13 Nisan 2012 Cuma

bir zamanlar anadolu' da..

şurdan izledim:
http://www.filmiizleme.com/bir-zamanlar-anadoluda-izle.html?postTabs=7

ben bu filmi anlamadım arkadaş. tamam süper sığ bir insanım, sanat filmlerinden anlamıyorum. ver bana amerikan filmini ancak onu anlarım oke.

jenerik yazılarından önce katil, kurban son yemeği varmış. film bittikten sonra dönük bakınca tanıdım. bence kopuk bir bölümdü.

gerçi o sesler renkler falan güzeldi, sabah mahmurluğu mu diyim, hatta guguuguk diye bişey öter sabahlar. o falan güzeldi.

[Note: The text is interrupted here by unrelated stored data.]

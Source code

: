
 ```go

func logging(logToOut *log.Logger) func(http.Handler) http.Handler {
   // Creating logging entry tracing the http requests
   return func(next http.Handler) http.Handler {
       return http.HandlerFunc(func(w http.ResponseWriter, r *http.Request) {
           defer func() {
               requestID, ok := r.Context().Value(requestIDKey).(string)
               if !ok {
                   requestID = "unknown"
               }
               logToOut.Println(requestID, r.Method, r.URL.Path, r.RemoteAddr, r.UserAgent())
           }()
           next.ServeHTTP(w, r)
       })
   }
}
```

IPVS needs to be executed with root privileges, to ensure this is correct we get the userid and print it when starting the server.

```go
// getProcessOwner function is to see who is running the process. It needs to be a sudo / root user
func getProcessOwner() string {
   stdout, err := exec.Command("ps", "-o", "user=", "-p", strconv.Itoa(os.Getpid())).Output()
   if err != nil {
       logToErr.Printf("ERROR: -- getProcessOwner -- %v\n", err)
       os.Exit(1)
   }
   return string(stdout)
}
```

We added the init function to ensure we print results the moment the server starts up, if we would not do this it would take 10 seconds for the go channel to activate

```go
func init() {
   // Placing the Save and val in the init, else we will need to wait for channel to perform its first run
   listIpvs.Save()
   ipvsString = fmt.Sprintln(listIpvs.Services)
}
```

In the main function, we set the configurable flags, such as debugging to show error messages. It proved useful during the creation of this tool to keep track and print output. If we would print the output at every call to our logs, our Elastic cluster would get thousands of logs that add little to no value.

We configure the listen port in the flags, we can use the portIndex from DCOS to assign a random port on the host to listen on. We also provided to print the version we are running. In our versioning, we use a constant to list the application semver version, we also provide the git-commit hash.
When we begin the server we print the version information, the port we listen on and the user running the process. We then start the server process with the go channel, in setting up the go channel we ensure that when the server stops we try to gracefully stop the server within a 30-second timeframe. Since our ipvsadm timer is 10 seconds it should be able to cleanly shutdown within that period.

o dereye düşen elma mesela. gidip cesede çarpacak falan sandım. yoo. ee ne alaka o zaman. 2 dk falan sürdü. evet saatlerce rüzgarın savurduğu poşeti izlemekten de zevk almıyorum.

savcı tipi iyiydi. gerçekçiydi. şu ölen kadın da galiba karısı mıydı, sarstı adamı baya. polisin olayı biraz yüzeysel kaldı gibi. tip olarak iyiydi.

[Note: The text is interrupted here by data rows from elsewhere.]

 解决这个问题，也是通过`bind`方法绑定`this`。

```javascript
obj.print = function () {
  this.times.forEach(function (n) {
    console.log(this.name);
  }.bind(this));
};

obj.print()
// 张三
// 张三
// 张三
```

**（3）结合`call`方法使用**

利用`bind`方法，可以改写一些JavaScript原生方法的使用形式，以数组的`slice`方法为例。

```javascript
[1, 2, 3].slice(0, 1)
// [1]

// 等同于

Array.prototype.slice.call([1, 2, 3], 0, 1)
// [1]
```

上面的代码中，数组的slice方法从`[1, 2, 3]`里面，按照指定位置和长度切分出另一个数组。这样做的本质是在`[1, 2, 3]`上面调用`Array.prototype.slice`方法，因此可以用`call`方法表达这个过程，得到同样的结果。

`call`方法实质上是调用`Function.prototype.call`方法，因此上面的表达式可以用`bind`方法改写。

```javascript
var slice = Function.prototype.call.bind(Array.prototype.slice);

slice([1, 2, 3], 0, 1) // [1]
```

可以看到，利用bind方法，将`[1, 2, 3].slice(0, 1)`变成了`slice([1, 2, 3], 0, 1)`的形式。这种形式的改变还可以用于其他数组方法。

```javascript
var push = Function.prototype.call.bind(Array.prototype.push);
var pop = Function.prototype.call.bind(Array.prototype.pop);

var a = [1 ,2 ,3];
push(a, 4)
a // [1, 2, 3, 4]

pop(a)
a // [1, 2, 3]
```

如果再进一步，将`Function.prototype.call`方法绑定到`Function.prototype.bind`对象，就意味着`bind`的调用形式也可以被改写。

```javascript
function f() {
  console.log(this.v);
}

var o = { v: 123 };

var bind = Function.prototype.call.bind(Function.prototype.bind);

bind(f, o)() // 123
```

ama doktorun olayını harbi anlamadım. bi ıssız adam tipleri, her kadının arkasından uzun uzun bakan ağır sapık halleri, hele delil karartma mı diyeyim o toprak olayına da kızdım direk. zaten yalandan bi eldiven giymiş. ceset çıkarılırken o da yok. yahu ne biçim doktorsun bi önlük falan giy bari.

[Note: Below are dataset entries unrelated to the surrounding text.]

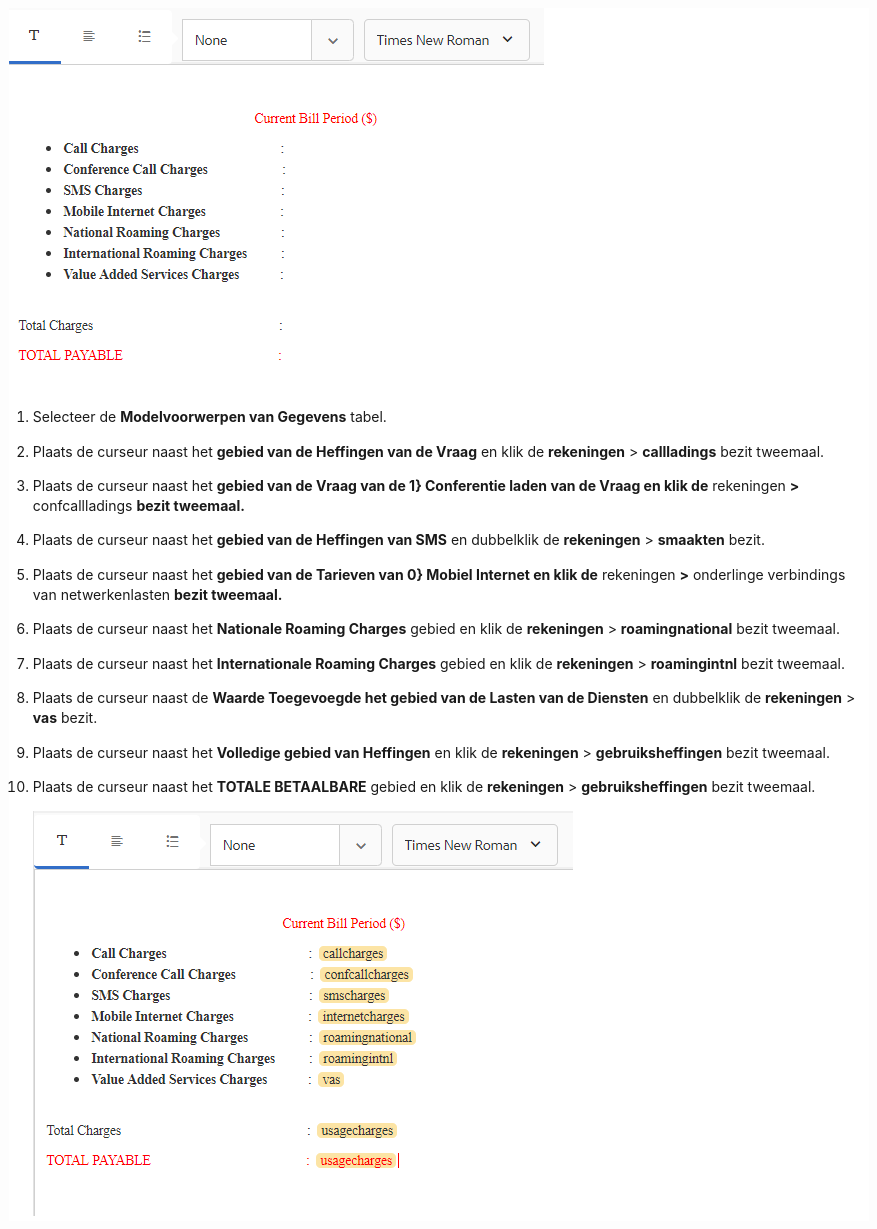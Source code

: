    ![ Summiere Tarieven ](assets/summary_charges_static_new.png)

1. Selecteer de **Modelvoorwerpen van Gegevens** tabel.
1. Plaats de curseur naast het **gebied van de Heffingen van de Vraag** en klik de **rekeningen** > **callladings** bezit tweemaal.
1. Plaats de curseur naast het **gebied van de Vraag van de 1&rbrace; Conferentie laden van de Vraag en klik de** rekeningen **>** confcallladings **bezit tweemaal.**
1. Plaats de curseur naast het **gebied van de Heffingen van SMS** en dubbelklik de **rekeningen** > **smaakten** bezit.
1. Plaats de curseur naast het **gebied van de Tarieven van 0&rbrace; Mobiel Internet en klik de** rekeningen **>** onderlinge verbindings van netwerkenlasten **bezit tweemaal.**
1. Plaats de curseur naast het **Nationale Roaming Charges** gebied en klik de **rekeningen** > **roamingnational** bezit tweemaal.
1. Plaats de curseur naast het **Internationale Roaming Charges** gebied en klik de **rekeningen** > **roamingintnl** bezit tweemaal.
1. Plaats de curseur naast de **Waarde Toegevoegde het gebied van de Lasten van de Diensten** en dubbelklik de **rekeningen** > **vas** bezit.
1. Plaats de curseur naast het **Volledige gebied van Heffingen** en klik de **rekeningen** > **gebruiksheffingen** bezit tweemaal.
1. Plaats de curseur naast het **TOTALE BETAALBARE** gebied en klik de **rekeningen** > **gebruiksheffingen** bezit tweemaal.

   ![ Samenvatting van Tarieven ](assets/summary_charges_static_fdm_new.png)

cesedi de bagaja koydular. o kokar yahu. bi de orda önce adama tekme tokat giriştiler niye bağladın diye sonra bağlasak mı?

ama ana hikaye kopuk geldi bana. o amerikan filmlerinde sevdiğim 3. evre yani kahramanın mutlu sona erdiği sahneyi bekledim. gerçi ilk 2 evre de tam oluşmadı ama.

sevmedim. ben olsam 8 puan vermezdim. tarzım değilmiş diyelim.